(Given data)

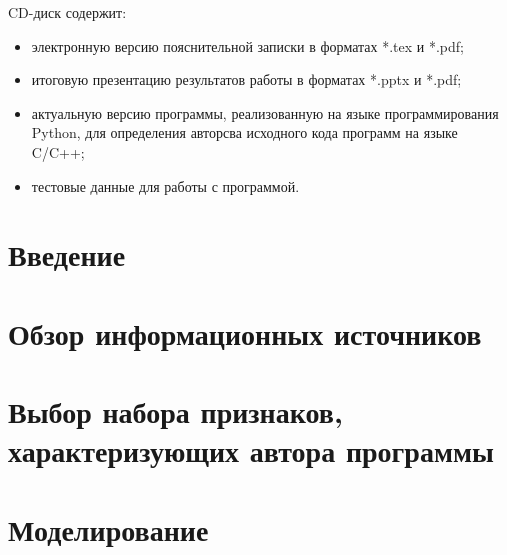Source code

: 
 

\newpage
%  
 
 \newpage
%  
 
 
 
 
 \newpage
{}
 \tableofcontents
 CD-диск содержит: 
 \begin{itemize}
 \item электронную версию пояснительной записки в форматах *.tex и *.pdf;
 \item итоговую презентацию результатов работы в форматах *.pptx и *.pdf;
 \item актуальную версию программы, реализованную на языке программирования Python, для определения авторсва исходного кода программ на языке C/C++;
 \item тестовые данные для работы с программой.
 \end{itemize}

 

\newpage
\setcounter{section}{0}
\section*{Введение}


% 


\newpage 
\section{Обзор информационных источников }







\newpage 
\section{Выбор набора признаков, характеризующих автора программы}\label{features}
 
 
\newpage  
\section{Моделирование}\label{modeling}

(End Given data)

_Work order_
Return each line of the data where the word "section" appears.

_Response to the exercise_
\setcounter{section}{0}
\section*{Введение}
\section{Обзор информационных источников }
\section{Выбор набора признаков, характеризующих автора программы}\label{features}
\section{Моделирование}\label{modeling}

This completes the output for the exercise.